Guide to the Research Collections
|SECTION -- III -- THE SOCIAL SCIENCES|
|42 -- EDUCATION|
Although the Lenox Library's annual report (for 1894) mentions the acquisition of some early educational works from the libraries of Dr. George H. Moore and George Livermore, the field of education is not one in which the New York Public Library has endeavored to build strong resources. Over the years, however, it has assembled a sizeable collection; by 1941 the library's holdings amounted to 68,500 volumes; by 1966 they had increased to 97,800 volumes.
The Research Libraries have concentrated acquisition efforts in the areas of educational theory, education and society, history of education, and the education of individuals and groups outside the systems of formal schooling. The strongest features are the administrative reports of departments of education for various countries and for American states and large cities, material on colleges and universities, and resources on college fraternities; holdings in this field, on the whole, are stronger in materials published before 1930 than for the subsequent period. Such aspects of education as school administration and teaching methods, along with intensive collecting of textbooks, are left to the History and Social Science Department of the Mid-Manhattan Library (a unit of the Branch Libraries), to Teachers College, and to other libraries in the city specializing in the subject. Reflecting this informal division of responsibility for resources, the current collecting policy is selective for most areas in this field; exceptions include general history and bibliography and education for the culturally disadvantaged, which are collected comprehensively, and general works on education in the United States and administrative reports from other countries, which are collected representatively.

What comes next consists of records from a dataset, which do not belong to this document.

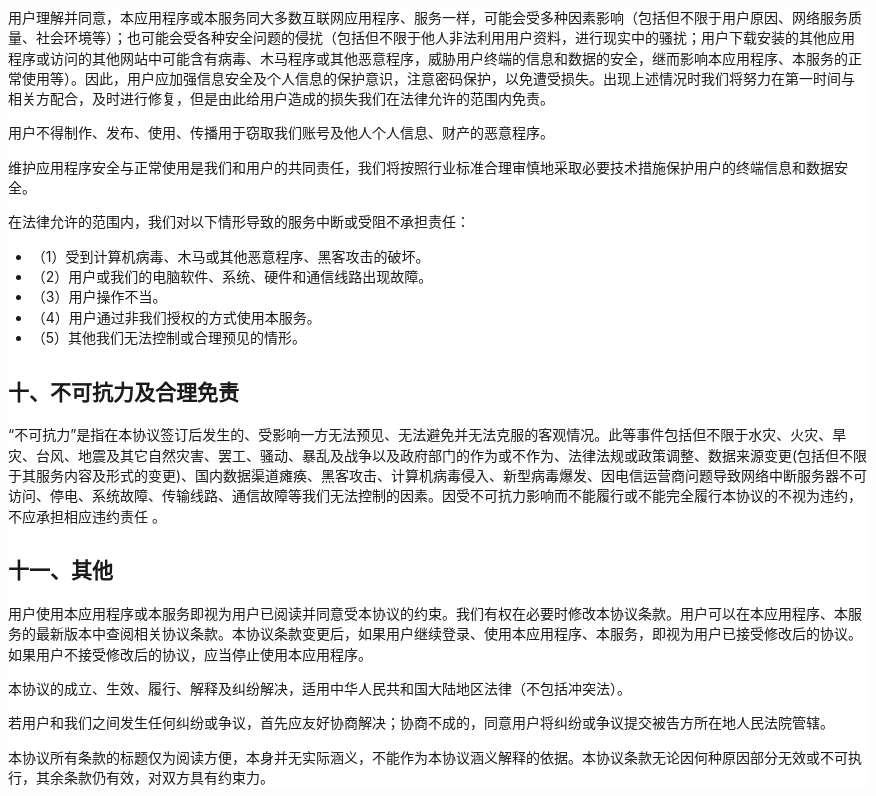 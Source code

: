 用户理解并同意，本应用程序或本服务同大多数互联网应用程序、服务一样，可能会受多种因素影响（包括但不限于用户原因、网络服务质量、社会环境等）；也可能会受各种安全问题的侵扰（包括但不限于他人非法利用用户资料，进行现实中的骚扰；用户下载安装的其他应用程序或访问的其他网站中可能含有病毒、木马程序或其他恶意程序，威胁用户终端的信息和数据的安全，继而影响本应用程序、本服务的正常使用等）。因此，用户应加强信息安全及个人信息的保护意识，注意密码保护，以免遭受损失。出现上述情况时我们将努力在第一时间与相关方配合，及时进行修复，但是由此给用户造成的损失我们在法律允许的范围内免责。

用户不得制作、发布、使用、传播用于窃取我们账号及他人个人信息、财产的恶意程序。

维护应用程序安全与正常使用是我们和用户的共同责任，我们将按照行业标准合理审慎地采取必要技术措施保护用户的终端信息和数据安全。

在法律允许的范围内，我们对以下情形导致的服务中断或受阻不承担责任：

* （1）受到计算机病毒、木马或其他恶意程序、黑客攻击的破坏。
* （2）用户或我们的电脑软件、系统、硬件和通信线路出现故障。
* （3）用户操作不当。
* （4）用户通过非我们授权的方式使用本服务。
* （5）其他我们无法控制或合理预见的情形。

## 十、不可抗力及合理免责

“不可抗力”是指在本协议签订后发生的、受影响一方无法预见、无法避免并无法克服的客观情况。此等事件包括但不限于水灾、火灾、旱灾、台风、地震及其它自然灾害、罢工、骚动、暴乱及战争以及政府部门的作为或不作为、法律法规或政策调整、数据来源变更(包括但不限于其服务内容及形式的变更)、国内数据渠道瘫痪、黑客攻击、计算机病毒侵入、新型病毒爆发、因电信运营商问题导致网络中断服务器不可访问、停电、系统故障、传输线路、通信故障等我们无法控制的因素。因受不可抗力影响而不能履行或不能完全履行本协议的不视为违约，不应承担相应违约责任 。

## 十一、其他

用户使用本应用程序或本服务即视为用户已阅读并同意受本协议的约束。我们有权在必要时修改本协议条款。用户可以在本应用程序、本服务的最新版本中查阅相关协议条款。本协议条款变更后，如果用户继续登录、使用本应用程序、本服务，即视为用户已接受修改后的协议。如果用户不接受修改后的协议，应当停止使用本应用程序。

本协议的成立、生效、履行、解释及纠纷解决，适用中华人民共和国大陆地区法律（不包括冲突法）。

若用户和我们之间发生任何纠纷或争议，首先应友好协商解决；协商不成的，同意用户将纠纷或争议提交被告方所在地人民法院管辖。

本协议所有条款的标题仅为阅读方便，本身并无实际涵义，不能作为本协议涵义解释的依据。本协议条款无论因何种原因部分无效或不可执行，其余条款仍有效，对双方具有约束力。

A good collection of bibliographies and indexes includes not only such tools as Education Index and British Education Index, but many bibliographies issued by the United States Office of Education. The Public Catalog lists a total of more than 200 bibliographies for the field.
The more important periodicals in the English language are generally complete and include Catholic Educational Review, Educational Forum, Educational Record, Harvard Educational Review, Jewish Education, Journal of Educational Sociology, Journal of Experimental Education, Peabody Journal of Education, Review of Educational Research, School and Society, and Teachers College Record. There are some state journals of education, but relatively few foreign titles. The Research Libraries currently receive more than 100 periodicals in the field.
Holdings of the publications of major associations are good. The Public Catalog contains about 500 entries for the National Education Association, including titles from its departments of Adult Education, Audio-Visual Instruction, Business Education, and Classroom Teachers, and its Research Division; also represented are various commissions, committees, and projects. There are about 400 entries for the American Council on Education, embracing its reports and surveys of individual institutions, such series as "American Youth Commission," and titles prepared by special committees and commissions. About 1,300 entries represent publications of the United States Office of Education. In addition to the Report of the Commissioner since 1867, the collection contains the Directory, and Biennial Survey in a complete run. Files of the Circular and Bulletin lack relatively few numbers. There are many miscellaneous publications. Examples of other organizations whose publications are held include Kappa Delta pi and Phi Delta Kappa, as well as the World Confederation of Organizations of the Teaching Profession.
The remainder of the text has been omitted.